§ Your assignment: Without changing anything, transcribe all of the entries.

────────────────

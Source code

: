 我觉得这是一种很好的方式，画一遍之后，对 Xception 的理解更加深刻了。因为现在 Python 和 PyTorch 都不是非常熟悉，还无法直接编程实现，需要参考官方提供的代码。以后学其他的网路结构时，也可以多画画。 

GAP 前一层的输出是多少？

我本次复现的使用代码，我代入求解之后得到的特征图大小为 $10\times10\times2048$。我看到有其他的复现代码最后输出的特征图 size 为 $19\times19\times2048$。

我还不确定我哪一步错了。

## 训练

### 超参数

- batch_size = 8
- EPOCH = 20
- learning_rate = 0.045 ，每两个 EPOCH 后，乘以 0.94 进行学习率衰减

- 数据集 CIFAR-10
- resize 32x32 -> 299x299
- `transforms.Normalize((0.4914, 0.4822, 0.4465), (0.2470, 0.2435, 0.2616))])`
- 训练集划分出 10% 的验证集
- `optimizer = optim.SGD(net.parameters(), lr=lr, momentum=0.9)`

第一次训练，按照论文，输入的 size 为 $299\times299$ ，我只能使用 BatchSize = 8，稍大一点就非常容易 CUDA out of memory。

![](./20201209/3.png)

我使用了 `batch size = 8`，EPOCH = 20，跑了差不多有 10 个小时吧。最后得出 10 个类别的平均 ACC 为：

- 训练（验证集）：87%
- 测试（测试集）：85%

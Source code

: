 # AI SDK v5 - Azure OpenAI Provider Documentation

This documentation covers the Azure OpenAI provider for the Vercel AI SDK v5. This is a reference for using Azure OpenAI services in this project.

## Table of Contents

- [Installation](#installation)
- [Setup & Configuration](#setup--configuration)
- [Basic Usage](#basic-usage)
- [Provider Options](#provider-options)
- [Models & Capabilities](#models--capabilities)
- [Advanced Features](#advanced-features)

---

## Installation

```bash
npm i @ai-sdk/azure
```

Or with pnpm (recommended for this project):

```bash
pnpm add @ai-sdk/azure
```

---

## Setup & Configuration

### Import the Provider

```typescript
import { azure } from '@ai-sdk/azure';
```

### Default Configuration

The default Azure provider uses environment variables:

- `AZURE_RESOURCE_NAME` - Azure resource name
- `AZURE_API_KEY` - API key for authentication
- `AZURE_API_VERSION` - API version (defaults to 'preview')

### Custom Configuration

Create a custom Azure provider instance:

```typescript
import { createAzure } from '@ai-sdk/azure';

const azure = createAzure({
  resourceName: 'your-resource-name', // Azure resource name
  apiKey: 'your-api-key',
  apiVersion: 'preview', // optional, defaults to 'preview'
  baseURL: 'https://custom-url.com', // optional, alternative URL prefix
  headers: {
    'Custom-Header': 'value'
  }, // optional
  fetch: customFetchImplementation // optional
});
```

────────────────

§ Solution for this problem:
Source code

: 我觉得这是一种很好的方式，画一遍之后，对 Xception 的理解更加深刻了。因为现在 Python 和 PyTorch 都不是非常熟悉，还无法直接编程实现，需要参考官方提供的代码。以后学其他的网路结构时，也可以多画画。 

GAP 前一层的输出是多少？

我本次复现的使用代码，我代入求解之后得到的特征图大小为 $10\times10\times2048$。我看到有其他的复现代码最后输出的特征图 size 为 $19\times19\times2048$。

我还不确定我哪一步错了。

## 训练

### 超参数

- batch_size = 8
- EPOCH = 20
- learning_rate = 0.045 ，每两个 EPOCH 后，乘以 0.94 进行学习率衰减

- 数据集 CIFAR-10
- resize 32x32 -> 299x299
- `transforms.Normalize((0.4914, 0.4822, 0.4465), (0.2470, 0.2435, 0.2616))])`
- 训练集划分出 10% 的验证集
- `optimizer = optim.SGD(net.parameters(), lr=lr, momentum=0.9)`

第一次训练，按照论文，输入的 size 为 $299\times299$ ，我只能使用 BatchSize = 8，稍大一点就非常容易 CUDA out of memory。

![](./20201209/3.png)

我使用了 `batch size = 8`，EPOCH = 20，跑了差不多有 10 个小时吧。最后得出 10 个类别的平均 ACC 为：

- 训练（验证集）：87%
- 测试（测试集）：85%

Source code

: # AI SDK v5 - Azure OpenAI Provider Documentation

This documentation covers the Azure OpenAI provider for the Vercel AI SDK v5. This is a reference for using Azure OpenAI services in this project.

## Table of Contents

- [Installation](#installation)
- [Setup & Configuration](#setup--configuration)
- [Basic Usage](#basic-usage)
- [Provider Options](#provider-options)
- [Models & Capabilities](#models--capabilities)
- [Advanced Features](#advanced-features)

---

## Installation

```bash
npm i @ai-sdk/azure
```

Or with pnpm (recommended for this project):

```bash
pnpm add @ai-sdk/azure
```

---

## Setup & Configuration

### Import the Provider

```typescript
import { azure } from '@ai-sdk/azure';
```

### Default Configuration

The default Azure provider uses environment variables:

- `AZURE_RESOURCE_NAME` - Azure resource name
- `AZURE_API_KEY` - API key for authentication
- `AZURE_API_VERSION` - API version (defaults to 'preview')

### Custom Configuration

Create a custom Azure provider instance:

```typescript
import { createAzure } from '@ai-sdk/azure';

const azure = createAzure({
  resourceName: 'your-resource-name', // Azure resource name
  apiKey: 'your-api-key',
  apiVersion: 'preview', // optional, defaults to 'preview'
  baseURL: 'https://custom-url.com', // optional, alternative URL prefix
  headers: {
    'Custom-Header': 'value'
  }, // optional
  fetch: customFetchImplementation // optional
});
```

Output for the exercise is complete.